[Extracted data entries]
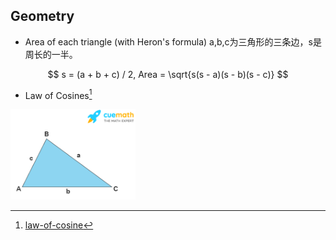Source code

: ## Geometry

- Area of each triangle (with Heron's formula)
a,b,c为三角形的三条边，s是周长的一半。

$$
s = (a + b + c) / 2,
Area = \sqrt{s(s - a)(s - b)(s - c)}
$$

- Law of Cosines[^1]
<img src="img/triangle.png" alt="Rodrigues' rotation formula"  width="200px">


[^1]: [law-of-cosine](https://www.cuemath.com/trigonometry/law-of-cosine/)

INSTRUCTIONS FOR THE TASK: Scan the entries above and show each line that contains the word "formula".

SOLUTION TO THIS PROBLEM:
- Area of each triangle (with Heron's formula)
<img src="img/triangle.png" alt="Rodrigues' rotation formula"  width="200px">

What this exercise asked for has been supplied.